> _WHAT TO DO_
Go through the listing below and repeat it exactly, dropping the pictures.

[EXTRACTED RECORDS — start]

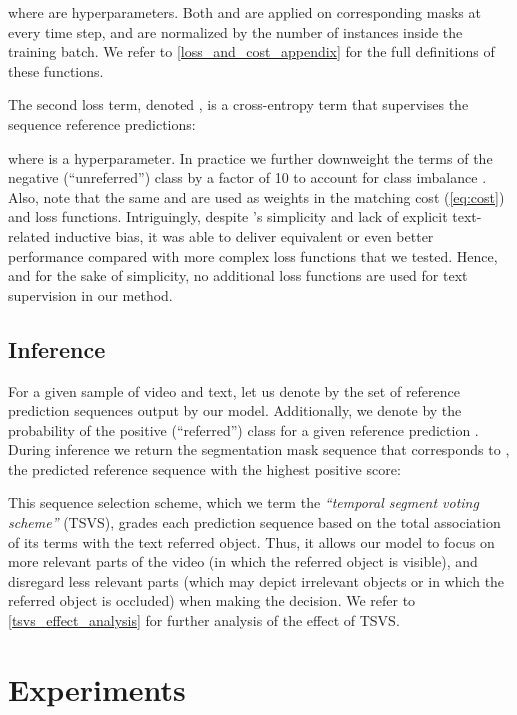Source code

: \documentclass[10pt,twocolumn,letterpaper]{article}
\renewcommand{\cite}[1]{\citep{#1}}
\begin{document}
where  are hyperparameters. Both  and  are applied on corresponding masks at every time step, and are normalized by the number of instances inside the training batch. We refer to \cref{loss_and_cost_appendix} for the full definitions of these functions.

The second loss term, denoted , is a cross-entropy term that supervises the sequence reference predictions:
 
where  is a hyperparameter. In practice we further downweight the terms of the negative (``unreferred'') class by a factor of 10 to account for class imbalance \cite{carion2020detr}. Also, note that the same  and  are used as weights in the matching cost (\ref{eq:cost}) and loss functions.
Intriguingly, despite 's simplicity and lack of explicit text-related inductive bias, it was able to deliver equivalent or even better performance compared with more complex loss functions \cite{kamath2021mdetr} that we tested. Hence, and for the sake of simplicity, no additional loss functions are used for text supervision in our method.

 \subsection{Inference} \label{subsec:inference}
For a given sample of video and text, let us denote by  the set of reference prediction sequences output by our model. Additionally, we denote by  the probability of the positive (``referred'') class for a given reference prediction . During inference we return the segmentation mask sequence  that corresponds to , the predicted reference sequence with the highest positive score:
 
This sequence selection scheme, which we term the \textit{``temporal segment voting scheme''} (TSVS), grades each prediction sequence based on the total association of its terms with the text referred object. Thus, it allows our model to focus on more relevant parts of the video (in which the referred object is visible), and disregard less relevant parts (which may depict irrelevant objects or in which the referred object is occluded) when making the decision. We refer to \cref{tsvs_effect_analysis} for further analysis of the effect of TSVS.
 \section{Experiments}
\label{sec:experiment}
\end{document}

[EXTRACTED RECORDS — finish]

> _RESULT_
Source code

: \documentclass[10pt,twocolumn,letterpaper]{article}
\renewcommand{\cite}[1]{\citep{#1}}
\begin{document}
where  are hyperparameters. Both  and  are applied on corresponding masks at every time step, and are normalized by the number of instances inside the training batch. We refer to \cref{loss_and_cost_appendix} for the full definitions of these functions.

The second loss term, denoted , is a cross-entropy term that supervises the sequence reference predictions:
 
where  is a hyperparameter. In practice we further downweight the terms of the negative (``unreferred'') class by a factor of 10 to account for class imbalance \cite{carion2020detr}. Also, note that the same  and  are used as weights in the matching cost (\ref{eq:cost}) and loss functions.
Intriguingly, despite 's simplicity and lack of explicit text-related inductive bias, it was able to deliver equivalent or even better performance compared with more complex loss functions \cite{kamath2021mdetr} that we tested. Hence, and for the sake of simplicity, no additional loss functions are used for text supervision in our method.

 \subsection{Inference} \label{subsec:inference}
For a given sample of video and text, let us denote by  the set of reference prediction sequences output by our model. Additionally, we denote by  the probability of the positive (``referred'') class for a given reference prediction . During inference we return the segmentation mask sequence  that corresponds to , the predicted reference sequence with the highest positive score:
 
This sequence selection scheme, which we term the \textit{``temporal segment voting scheme''} (TSVS), grades each prediction sequence based on the total association of its terms with the text referred object. Thus, it allows our model to focus on more relevant parts of the video (in which the referred object is visible), and disregard less relevant parts (which may depict irrelevant objects or in which the referred object is occluded) when making the decision. We refer to \cref{tsvs_effect_analysis} for further analysis of the effect of TSVS.
 \section{Experiments}
\label{sec:experiment}
\end{document}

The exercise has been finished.